Money and growth
May 23, 2014·Alasdair MacleodThe most common of all misconceptions today is that a weakening currency is fundamental to a healthy economy, or put another way, a strong currency is economically destructive. For decades this has been the fundamental belief of mainstream economists and the mainspring behind government policy. Even Switzerland, widely regarded as the leading exponent of non-interventionism, intervenes to keep the franc from rising against the euro.
Switzerland also intervened in the 1970s when she attempted to discourage capital inflows by imposing negative interest rates on deposits. But an unbiased observer of monetary affairs should have recognised inconsistencies in the basic assumption. How was it that Germany, in the face of a strong deutsche mark, and Japan with a strong yen, emerged from the destruction of WW2? And how is it that the prices of electronic goods can fall with tomorrow's products being sold for less than today's, when economists believe that prices have to rise for manufacturers to prosper?
Before answering these questions it should be noted that I avoided the commonly-used word "growth" for economic progress in framing the underlying misconception. This is because the concept of growth is confused with economic progress. GDP, which is encouraged to "grow" is the sum of all recorded transactions over a period, and lumps bad and good spending together. It is not the unmeasurable progress of a society's condition.
Using the wrong measure for anything is always a bad way of proceeding, but it is perhaps the natural consequence of believing that an increase in the quantity of money and credit, the objective of official policies designed to weaken the currency, is the necessary stimulant for economic progress. However, all experience screams at us that this is not true.
The source of the error is a misunderstanding in the role of money in the economy. The truth is very simple and exposed by Say's Law: we make things to buy things, and money is only the temporary mechanism to translate our production into consumption. This being the case, money is neither the problem nor the solution.

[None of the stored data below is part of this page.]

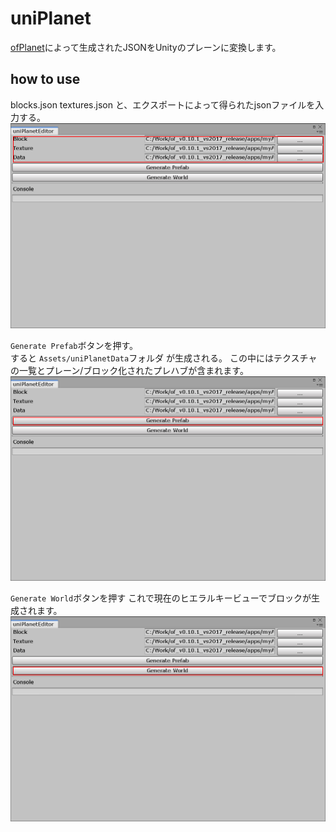 # uniPlanet
[ofPlanet](https://github.com/desktopgame/ofPlanet)によって生成されたJSONをUnityのプレーンに変換します。

## how to use
blocks.json textures.json と、エクスポートによって得られたjsonファイルを入力する。
![入力画面](./images/uniPlanetEditor2.png)

`Generate Prefab`ボタンを押す。  
すると `Assets/uniPlanetData`フォルダ が生成される。
この中にはテクスチャの一覧とプレーン/ブロック化されたプレハブが含まれます。
![Generate Prefab](./images/uniPlanetEditor3.png)

`Generate World`ボタンを押す
これで現在のヒエラルキービューでブロックが生成されます。
![Generate Prefab](./images/uniPlanetEditor4.png)
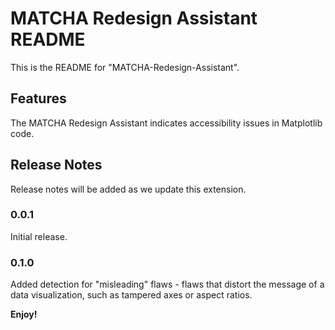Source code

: # MATCHA Redesign Assistant README

This is the README for "MATCHA-Redesign-Assistant".

## Features

The MATCHA Redesign Assistant indicates accessibility issues in Matplotlib code.

## Release Notes

Release notes will be added as we update this extension.

### 0.0.1

Initial release.

### 0.1.0

Added detection for "misleading" flaws - flaws that distort the message of a data visualization, such as tampered axes or aspect ratios.

**Enjoy!**

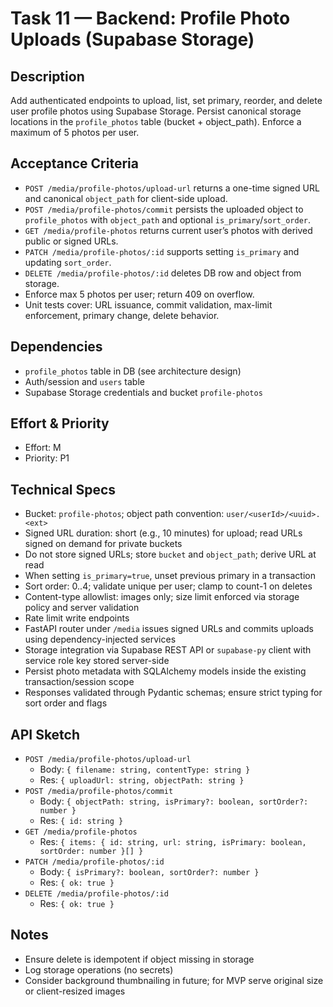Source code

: # Task 11 — Backend: Profile Photo Uploads (Supabase Storage)

## Description
Add authenticated endpoints to upload, list, set primary, reorder, and delete user profile photos using Supabase Storage. Persist canonical storage locations in the `profile_photos` table (bucket + object_path). Enforce a maximum of 5 photos per user.

## Acceptance Criteria
- `POST /media/profile-photos/upload-url` returns a one-time signed URL and canonical `object_path` for client-side upload.
- `POST /media/profile-photos/commit` persists the uploaded object to `profile_photos` with `object_path` and optional `is_primary`/`sort_order`.
- `GET /media/profile-photos` returns current user’s photos with derived public or signed URLs.
- `PATCH /media/profile-photos/:id` supports setting `is_primary` and updating `sort_order`.
- `DELETE /media/profile-photos/:id` deletes DB row and object from storage.
- Enforce max 5 photos per user; return 409 on overflow.
- Unit tests cover: URL issuance, commit validation, max-limit enforcement, primary change, delete behavior.

## Dependencies
- `profile_photos` table in DB (see architecture design)
- Auth/session and `users` table
- Supabase Storage credentials and bucket `profile-photos`

## Effort & Priority
- Effort: M
- Priority: P1

## Technical Specs
- Bucket: `profile-photos`; object path convention: `user/<userId>/<uuid>.<ext>`
- Signed URL duration: short (e.g., 10 minutes) for upload; read URLs signed on demand for private buckets
- Do not store signed URLs; store `bucket` and `object_path`; derive URL at read
- When setting `is_primary=true`, unset previous primary in a transaction
- Sort order: 0..4; validate unique per user; clamp to count-1 on deletes
- Content-type allowlist: images only; size limit enforced via storage policy and server validation
- Rate limit write endpoints
- FastAPI router under `/media` issues signed URLs and commits uploads using dependency-injected services
- Storage integration via Supabase REST API or `supabase-py` client with service role key stored server-side
- Persist photo metadata with SQLAlchemy models inside the existing transaction/session scope
- Responses validated through Pydantic schemas; ensure strict typing for sort order and flags

## API Sketch
- `POST /media/profile-photos/upload-url`
  - Body: `{ filename: string, contentType: string }`
  - Res: `{ uploadUrl: string, objectPath: string }`
- `POST /media/profile-photos/commit`
  - Body: `{ objectPath: string, isPrimary?: boolean, sortOrder?: number }`
  - Res: `{ id: string }`
- `GET /media/profile-photos`
  - Res: `{ items: { id: string, url: string, isPrimary: boolean, sortOrder: number }[] }`
- `PATCH /media/profile-photos/:id`
  - Body: `{ isPrimary?: boolean, sortOrder?: number }`
  - Res: `{ ok: true }`
- `DELETE /media/profile-photos/:id`
  - Res: `{ ok: true }`

## Notes
- Ensure delete is idempotent if object missing in storage
- Log storage operations (no secrets)
- Consider background thumbnailing in future; for MVP serve original size or client-resized images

Policies aimed at reducing the purchasing power of money are intended to fool people and businesses into unprofitable actions they would not otherwise undertake. For a brief period of time cheapening the currency lowers the cost of production, increasing apparent profits. The temporary improvement in business conditions is intended to encourage employment, and fuller employment encourages the spending to absorb more production. But this reckons without the fact that rising prices result, inevitably forcing people to shift their preferences away from money driving prices up even faster. Returns on capital prove to have been overestimated by businesses and they begin to cut their losses. False booms are always followed by busts.
Denying Say's Law is the mistake. An appreciation of the law's truths explains why falling prices, the same as a rise in the purchasing power of money, are not economically destructive. It explains German and Japanese post-war success and that of the titans of technology. The tragedy of our wilful ignorance of a truth accepted before Keynes's false justification of state intervention is that we are condemned to repeat this most common of misconceptions until we banish economic progress altogether.